> Activity: Search the material below for the word "aliyuncs". Copy every line that has it.

> Extracted records:
=== Section Start ===
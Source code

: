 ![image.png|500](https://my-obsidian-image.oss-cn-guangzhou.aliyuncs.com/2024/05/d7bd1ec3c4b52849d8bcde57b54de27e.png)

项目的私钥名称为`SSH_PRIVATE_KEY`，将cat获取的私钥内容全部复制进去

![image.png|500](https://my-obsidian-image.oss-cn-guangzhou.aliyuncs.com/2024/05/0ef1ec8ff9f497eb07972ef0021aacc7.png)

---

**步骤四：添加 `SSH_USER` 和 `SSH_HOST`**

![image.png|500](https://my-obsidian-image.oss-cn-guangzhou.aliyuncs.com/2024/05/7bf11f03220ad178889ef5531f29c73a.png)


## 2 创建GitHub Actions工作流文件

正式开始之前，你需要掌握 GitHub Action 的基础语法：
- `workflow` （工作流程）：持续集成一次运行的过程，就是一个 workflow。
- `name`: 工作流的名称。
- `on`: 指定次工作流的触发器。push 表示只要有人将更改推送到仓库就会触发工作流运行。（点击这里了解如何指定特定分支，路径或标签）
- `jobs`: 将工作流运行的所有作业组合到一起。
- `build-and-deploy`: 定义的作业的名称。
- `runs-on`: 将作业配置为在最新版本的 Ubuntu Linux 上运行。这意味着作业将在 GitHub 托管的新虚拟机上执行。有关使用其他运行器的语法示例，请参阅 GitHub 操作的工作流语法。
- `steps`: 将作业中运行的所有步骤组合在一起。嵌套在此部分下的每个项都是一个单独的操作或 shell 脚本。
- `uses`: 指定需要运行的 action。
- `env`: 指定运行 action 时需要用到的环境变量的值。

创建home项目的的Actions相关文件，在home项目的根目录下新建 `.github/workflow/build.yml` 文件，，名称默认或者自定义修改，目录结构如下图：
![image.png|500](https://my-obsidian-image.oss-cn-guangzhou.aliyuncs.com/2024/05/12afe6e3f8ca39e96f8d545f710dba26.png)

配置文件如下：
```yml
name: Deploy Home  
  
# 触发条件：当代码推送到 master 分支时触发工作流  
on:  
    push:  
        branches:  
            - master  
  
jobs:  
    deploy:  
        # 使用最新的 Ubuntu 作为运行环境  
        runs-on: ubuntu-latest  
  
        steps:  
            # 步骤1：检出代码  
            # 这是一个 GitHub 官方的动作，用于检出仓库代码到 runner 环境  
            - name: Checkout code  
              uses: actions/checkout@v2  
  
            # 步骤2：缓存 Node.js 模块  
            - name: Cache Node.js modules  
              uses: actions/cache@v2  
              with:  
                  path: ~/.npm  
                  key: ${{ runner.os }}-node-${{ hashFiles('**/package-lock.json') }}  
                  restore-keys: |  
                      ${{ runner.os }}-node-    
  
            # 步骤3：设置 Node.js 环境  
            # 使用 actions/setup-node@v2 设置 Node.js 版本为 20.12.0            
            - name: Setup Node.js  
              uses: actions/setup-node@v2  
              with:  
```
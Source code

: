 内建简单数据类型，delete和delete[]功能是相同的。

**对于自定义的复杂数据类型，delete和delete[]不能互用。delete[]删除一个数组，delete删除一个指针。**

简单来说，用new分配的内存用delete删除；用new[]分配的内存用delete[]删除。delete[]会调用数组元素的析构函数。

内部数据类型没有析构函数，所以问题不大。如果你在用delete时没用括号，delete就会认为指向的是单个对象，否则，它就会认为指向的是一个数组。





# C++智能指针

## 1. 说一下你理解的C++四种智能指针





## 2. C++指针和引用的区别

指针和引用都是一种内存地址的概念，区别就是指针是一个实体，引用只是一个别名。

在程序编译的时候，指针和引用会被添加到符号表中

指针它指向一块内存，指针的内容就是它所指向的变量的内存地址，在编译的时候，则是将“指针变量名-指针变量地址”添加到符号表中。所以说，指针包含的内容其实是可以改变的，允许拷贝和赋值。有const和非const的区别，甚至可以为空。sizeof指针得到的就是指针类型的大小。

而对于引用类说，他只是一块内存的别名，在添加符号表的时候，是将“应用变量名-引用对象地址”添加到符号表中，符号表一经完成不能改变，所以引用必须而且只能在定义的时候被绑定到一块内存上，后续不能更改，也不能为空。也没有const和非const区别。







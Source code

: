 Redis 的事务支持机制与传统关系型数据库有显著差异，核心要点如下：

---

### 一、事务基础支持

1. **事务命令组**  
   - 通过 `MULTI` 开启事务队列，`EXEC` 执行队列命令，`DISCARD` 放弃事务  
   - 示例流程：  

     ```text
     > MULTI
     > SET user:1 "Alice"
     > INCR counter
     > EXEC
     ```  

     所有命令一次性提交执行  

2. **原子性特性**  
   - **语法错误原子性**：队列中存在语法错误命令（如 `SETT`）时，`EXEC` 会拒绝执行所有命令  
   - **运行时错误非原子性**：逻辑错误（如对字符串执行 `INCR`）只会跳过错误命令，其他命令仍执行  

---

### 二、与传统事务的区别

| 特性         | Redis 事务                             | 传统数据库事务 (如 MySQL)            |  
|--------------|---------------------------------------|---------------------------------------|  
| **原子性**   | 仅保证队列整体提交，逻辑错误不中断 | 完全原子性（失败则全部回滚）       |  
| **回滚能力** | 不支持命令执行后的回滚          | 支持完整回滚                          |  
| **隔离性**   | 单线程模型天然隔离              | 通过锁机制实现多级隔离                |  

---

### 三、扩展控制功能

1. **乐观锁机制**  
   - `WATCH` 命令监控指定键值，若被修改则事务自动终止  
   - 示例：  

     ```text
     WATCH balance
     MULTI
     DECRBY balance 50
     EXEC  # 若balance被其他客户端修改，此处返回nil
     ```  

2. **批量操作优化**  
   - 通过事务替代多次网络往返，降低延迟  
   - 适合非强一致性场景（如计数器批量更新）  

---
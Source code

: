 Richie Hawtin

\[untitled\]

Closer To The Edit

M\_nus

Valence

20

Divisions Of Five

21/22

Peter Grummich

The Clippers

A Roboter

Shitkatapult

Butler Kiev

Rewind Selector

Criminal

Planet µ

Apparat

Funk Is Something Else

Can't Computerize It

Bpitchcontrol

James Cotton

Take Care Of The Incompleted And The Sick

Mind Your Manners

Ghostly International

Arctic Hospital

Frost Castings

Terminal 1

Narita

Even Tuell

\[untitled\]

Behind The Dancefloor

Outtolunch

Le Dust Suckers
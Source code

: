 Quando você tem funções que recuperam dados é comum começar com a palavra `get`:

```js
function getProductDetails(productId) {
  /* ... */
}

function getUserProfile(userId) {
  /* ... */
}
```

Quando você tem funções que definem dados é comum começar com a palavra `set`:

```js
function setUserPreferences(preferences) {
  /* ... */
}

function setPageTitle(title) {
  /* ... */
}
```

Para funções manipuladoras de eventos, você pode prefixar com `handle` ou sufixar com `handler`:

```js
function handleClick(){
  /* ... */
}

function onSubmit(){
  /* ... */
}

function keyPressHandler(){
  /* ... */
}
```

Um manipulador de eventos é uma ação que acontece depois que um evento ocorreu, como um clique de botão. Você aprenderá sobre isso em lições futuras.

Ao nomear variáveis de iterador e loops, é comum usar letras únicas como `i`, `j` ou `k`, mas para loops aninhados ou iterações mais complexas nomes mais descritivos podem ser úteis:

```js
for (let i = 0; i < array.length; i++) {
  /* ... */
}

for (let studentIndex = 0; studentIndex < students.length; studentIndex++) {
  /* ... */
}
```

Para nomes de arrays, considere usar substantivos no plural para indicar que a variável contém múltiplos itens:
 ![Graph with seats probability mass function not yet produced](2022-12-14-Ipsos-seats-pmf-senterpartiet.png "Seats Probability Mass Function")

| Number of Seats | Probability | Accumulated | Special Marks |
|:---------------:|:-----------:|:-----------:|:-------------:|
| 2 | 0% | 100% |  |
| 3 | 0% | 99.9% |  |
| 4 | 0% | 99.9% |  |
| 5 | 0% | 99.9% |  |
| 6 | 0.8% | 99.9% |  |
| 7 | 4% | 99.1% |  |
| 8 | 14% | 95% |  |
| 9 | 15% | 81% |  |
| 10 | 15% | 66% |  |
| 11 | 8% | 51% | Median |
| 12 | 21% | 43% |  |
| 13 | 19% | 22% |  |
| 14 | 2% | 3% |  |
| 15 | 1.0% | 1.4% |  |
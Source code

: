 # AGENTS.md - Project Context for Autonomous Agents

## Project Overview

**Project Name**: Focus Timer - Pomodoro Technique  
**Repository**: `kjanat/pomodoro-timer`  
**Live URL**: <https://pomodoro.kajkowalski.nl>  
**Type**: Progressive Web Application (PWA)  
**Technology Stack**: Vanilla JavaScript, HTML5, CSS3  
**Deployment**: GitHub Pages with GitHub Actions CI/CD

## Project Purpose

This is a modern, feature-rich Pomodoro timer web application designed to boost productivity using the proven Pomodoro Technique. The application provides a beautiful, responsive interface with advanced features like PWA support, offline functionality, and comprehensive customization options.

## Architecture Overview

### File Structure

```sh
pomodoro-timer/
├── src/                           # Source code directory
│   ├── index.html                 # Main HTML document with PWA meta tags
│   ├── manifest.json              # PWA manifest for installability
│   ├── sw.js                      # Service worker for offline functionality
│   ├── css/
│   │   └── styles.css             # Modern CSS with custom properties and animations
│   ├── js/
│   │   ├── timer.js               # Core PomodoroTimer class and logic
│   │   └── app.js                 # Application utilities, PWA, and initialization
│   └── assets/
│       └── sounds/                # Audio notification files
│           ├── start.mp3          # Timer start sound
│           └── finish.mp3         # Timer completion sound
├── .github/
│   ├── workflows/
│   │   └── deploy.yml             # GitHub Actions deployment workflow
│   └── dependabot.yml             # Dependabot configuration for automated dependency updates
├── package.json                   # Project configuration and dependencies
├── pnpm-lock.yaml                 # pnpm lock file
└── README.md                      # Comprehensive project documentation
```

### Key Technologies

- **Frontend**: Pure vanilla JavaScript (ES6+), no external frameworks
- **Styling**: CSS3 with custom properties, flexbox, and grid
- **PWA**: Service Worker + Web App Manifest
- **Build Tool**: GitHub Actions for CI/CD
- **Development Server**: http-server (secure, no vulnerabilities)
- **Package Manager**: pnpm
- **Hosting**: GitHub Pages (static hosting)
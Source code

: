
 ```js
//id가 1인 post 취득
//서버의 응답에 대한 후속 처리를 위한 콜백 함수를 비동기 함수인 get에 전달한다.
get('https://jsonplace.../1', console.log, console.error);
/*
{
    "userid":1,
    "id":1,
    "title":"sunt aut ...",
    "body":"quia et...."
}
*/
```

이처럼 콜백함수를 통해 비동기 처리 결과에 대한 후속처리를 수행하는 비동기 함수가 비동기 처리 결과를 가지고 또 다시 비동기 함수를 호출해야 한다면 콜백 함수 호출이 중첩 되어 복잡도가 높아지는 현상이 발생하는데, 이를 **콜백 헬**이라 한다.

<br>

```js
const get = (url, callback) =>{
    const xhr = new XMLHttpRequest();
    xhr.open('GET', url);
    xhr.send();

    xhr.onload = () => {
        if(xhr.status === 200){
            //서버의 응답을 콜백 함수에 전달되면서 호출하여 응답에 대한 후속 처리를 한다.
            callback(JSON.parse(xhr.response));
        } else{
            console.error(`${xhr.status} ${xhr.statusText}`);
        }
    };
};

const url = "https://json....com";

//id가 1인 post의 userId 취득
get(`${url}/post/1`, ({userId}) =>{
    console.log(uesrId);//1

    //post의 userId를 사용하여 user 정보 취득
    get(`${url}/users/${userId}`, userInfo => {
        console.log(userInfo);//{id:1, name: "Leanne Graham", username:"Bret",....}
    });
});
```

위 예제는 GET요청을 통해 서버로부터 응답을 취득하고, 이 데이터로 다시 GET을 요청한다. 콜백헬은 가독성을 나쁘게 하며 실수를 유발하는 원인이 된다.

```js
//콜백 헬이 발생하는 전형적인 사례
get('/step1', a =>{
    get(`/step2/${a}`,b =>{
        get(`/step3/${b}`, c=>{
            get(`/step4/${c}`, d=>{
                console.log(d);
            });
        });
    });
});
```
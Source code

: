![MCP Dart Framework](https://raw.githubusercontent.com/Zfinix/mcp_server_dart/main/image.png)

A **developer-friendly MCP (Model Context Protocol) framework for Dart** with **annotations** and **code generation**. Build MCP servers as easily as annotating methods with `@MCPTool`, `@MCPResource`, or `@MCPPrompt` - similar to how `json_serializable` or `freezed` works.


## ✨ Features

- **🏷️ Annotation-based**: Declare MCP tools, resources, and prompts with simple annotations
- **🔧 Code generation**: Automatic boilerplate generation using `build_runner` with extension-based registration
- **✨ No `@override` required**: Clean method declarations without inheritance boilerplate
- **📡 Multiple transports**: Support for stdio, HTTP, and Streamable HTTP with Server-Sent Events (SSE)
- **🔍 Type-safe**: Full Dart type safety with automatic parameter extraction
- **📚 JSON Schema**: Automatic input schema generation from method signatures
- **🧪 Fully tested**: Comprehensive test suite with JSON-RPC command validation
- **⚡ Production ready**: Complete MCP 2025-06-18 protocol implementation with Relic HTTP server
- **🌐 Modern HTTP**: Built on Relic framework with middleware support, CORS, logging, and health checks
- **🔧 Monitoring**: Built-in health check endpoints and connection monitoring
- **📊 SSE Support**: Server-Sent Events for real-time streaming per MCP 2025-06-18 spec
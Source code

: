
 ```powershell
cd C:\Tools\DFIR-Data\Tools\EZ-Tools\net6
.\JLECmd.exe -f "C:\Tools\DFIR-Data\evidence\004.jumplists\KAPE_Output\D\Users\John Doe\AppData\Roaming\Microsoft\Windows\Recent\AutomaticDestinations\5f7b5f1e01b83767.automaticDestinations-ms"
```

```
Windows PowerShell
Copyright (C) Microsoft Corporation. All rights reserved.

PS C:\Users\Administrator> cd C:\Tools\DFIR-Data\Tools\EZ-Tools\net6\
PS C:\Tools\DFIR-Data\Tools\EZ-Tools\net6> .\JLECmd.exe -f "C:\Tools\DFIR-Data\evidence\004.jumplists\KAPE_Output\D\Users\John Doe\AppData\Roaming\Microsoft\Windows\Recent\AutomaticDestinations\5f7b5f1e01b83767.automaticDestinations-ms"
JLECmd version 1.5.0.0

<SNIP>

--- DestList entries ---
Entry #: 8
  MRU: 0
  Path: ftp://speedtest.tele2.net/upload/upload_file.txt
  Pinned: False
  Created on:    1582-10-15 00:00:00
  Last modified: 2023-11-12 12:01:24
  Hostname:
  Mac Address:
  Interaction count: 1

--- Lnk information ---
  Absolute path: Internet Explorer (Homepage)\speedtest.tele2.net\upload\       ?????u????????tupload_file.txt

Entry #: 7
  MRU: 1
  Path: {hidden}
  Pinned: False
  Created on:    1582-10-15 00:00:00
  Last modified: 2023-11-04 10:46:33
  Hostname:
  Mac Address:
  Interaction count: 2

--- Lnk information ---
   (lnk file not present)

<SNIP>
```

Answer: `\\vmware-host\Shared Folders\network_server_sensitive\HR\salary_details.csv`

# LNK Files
=== Section End ===
> Answer space:
: ![image.png|500](https://my-obsidian-image.oss-cn-guangzhou.aliyuncs.com/2024/05/d7bd1ec3c4b52849d8bcde57b54de27e.png)
![image.png|500](https://my-obsidian-image.oss-cn-guangzhou.aliyuncs.com/2024/05/0ef1ec8ff9f497eb07972ef0021aacc7.png)
![image.png|500](https://my-obsidian-image.oss-cn-guangzhou.aliyuncs.com/2024/05/7bf11f03220ad178889ef5531f29c73a.png)
![image.png|500](https://my-obsidian-image.oss-cn-guangzhou.aliyuncs.com/2024/05/12afe6e3f8ca39e96f8d545f710dba26.png)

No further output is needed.